Software developer Atlassian has begun talks with Mirvac on the possibility of becoming a tenant at the Australian Technology Park. But no-one should hold their breath waiting for a quick outcome.
The two companies held initial discussions last Friday, in the immediate aftermath of the NSW Government’s decision to award the tendered sale and redevelopment rights for ATP to a consortium led by Mirvac that included the Commonwealth Bank as its anchor tenant.
The NSW Government had made it a requirement for Mirvac to contact Atlassian within 15 days of the tender being awarded, to offer the company leasing space and to see if agreeable commercial terms could be reached.

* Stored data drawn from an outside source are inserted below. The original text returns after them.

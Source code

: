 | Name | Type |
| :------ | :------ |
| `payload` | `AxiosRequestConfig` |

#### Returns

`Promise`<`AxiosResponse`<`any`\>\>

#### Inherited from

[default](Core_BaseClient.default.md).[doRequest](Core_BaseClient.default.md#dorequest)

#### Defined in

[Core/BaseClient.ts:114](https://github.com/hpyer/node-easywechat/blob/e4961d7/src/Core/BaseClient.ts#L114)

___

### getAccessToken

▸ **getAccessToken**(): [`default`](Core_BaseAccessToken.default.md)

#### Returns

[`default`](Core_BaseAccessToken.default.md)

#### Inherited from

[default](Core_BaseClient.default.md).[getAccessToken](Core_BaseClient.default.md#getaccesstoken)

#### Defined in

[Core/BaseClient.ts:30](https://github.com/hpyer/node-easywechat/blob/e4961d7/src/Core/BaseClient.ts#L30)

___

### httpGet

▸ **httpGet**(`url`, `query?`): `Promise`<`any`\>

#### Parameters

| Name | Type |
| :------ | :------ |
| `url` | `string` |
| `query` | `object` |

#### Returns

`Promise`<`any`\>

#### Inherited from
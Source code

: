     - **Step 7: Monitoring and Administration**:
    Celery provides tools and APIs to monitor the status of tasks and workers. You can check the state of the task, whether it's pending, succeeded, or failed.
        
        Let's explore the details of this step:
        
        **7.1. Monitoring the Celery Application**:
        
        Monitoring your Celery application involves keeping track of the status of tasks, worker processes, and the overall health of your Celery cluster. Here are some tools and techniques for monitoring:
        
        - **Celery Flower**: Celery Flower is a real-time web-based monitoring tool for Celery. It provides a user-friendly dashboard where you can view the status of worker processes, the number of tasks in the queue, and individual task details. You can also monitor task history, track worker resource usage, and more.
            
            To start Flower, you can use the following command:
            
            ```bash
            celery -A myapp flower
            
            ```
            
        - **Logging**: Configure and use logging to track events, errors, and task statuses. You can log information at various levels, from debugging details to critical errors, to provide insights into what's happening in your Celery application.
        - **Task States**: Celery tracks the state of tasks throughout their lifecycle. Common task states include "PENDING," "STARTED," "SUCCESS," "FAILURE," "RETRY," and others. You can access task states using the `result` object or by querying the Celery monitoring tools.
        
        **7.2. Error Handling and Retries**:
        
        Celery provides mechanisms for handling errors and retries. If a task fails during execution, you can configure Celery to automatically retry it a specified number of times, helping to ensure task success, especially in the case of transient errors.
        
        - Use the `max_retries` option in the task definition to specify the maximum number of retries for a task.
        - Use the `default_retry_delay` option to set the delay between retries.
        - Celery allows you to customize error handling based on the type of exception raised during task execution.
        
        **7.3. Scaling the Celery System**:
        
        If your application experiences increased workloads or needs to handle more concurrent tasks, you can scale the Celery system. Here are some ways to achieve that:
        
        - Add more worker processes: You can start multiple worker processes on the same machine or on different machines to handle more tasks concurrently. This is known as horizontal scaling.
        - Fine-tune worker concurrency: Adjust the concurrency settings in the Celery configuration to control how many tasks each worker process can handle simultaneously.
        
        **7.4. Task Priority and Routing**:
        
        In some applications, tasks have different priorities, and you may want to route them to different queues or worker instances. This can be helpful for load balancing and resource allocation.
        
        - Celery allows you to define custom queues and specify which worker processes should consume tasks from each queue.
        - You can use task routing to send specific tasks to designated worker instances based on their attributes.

It is not clear whether a deadline for those discussions have been contractually applied, or if Mirvac is also obliged to offer space to the other tech companies that had publicly offered pre-commitments to move to the site.
The Mirvac consortium was awarded the tender last Thursday, prompting a sharp backlash from sections of the tech community. One of the Atlassian founders called the decision a “tragic missed opportunity for Australia.”
Atlassian’s global head of real estate and experience Brent Harman confirmed the discussions on Monday afternoon, but said the company had not had time to fully understand the Mirvac plans, or if it fits with Atlassian’s broader industry development goals.
The company was in no hurry to make a decision, Mr Harman said, adding that it needed a detailed look at the Mirvac-CBA to understand “how the numbers add up.” He said is not clear how the government’s ambition for 75,000 sqm of space for tech companies can get shoe-horned into a site that includes CBA’s 94,000 sqm requirements as well.
Atlassian would require 20,000+ sqm in the medium term. There is no easy solution to any issue related to property in a city as property obsessed as Sydney.
ATP Innovations chief executive officer Hamish Hawthorn clearly hopes that Atlassian can come to commercial terms with the winning bidders, and make the move into the park.
But he laments the misinformation about the Australian Technology Park that the fight over its future has generated. The most annoying of these relates to its current role as a technology hub, as opposed to the stated ambition of the both the government and the bidders to build a technology hub.
The whole notion of technology hub – an effective, co-located ecosystem of players – is notoriously difficult to achieve, Mr Hawthorn says.
Maybe having the CBA located as an anchor tenant at ATP would provide incredible leverage for parts of the startup sector. But maybe it won’t. And it is impossible to say from the evidence of a paper plan, Mr Hawthorn said.
Physical proximity in relation to a banking giant only gets you so far. It will depend entirely on how the bank engages, and the corporate mindset it brings to site, he said.
Equally, Mr Hawthorn says having Australia’s largest software developer as an anchor tenant does not guarantee the effectiveness of the ecosystem around it, either. It is complicated, he says, that’s all.
Getting the commercial settings right that cater to the needs of startups as they grow was notoriously difficult, and this is where ambitions and reality can come unstuck for policy-makers.
It is simply simply to create an environment where tiny companies can graduate to become medium-sized companies within a single site in a way that makes commercial sense. That is a reality.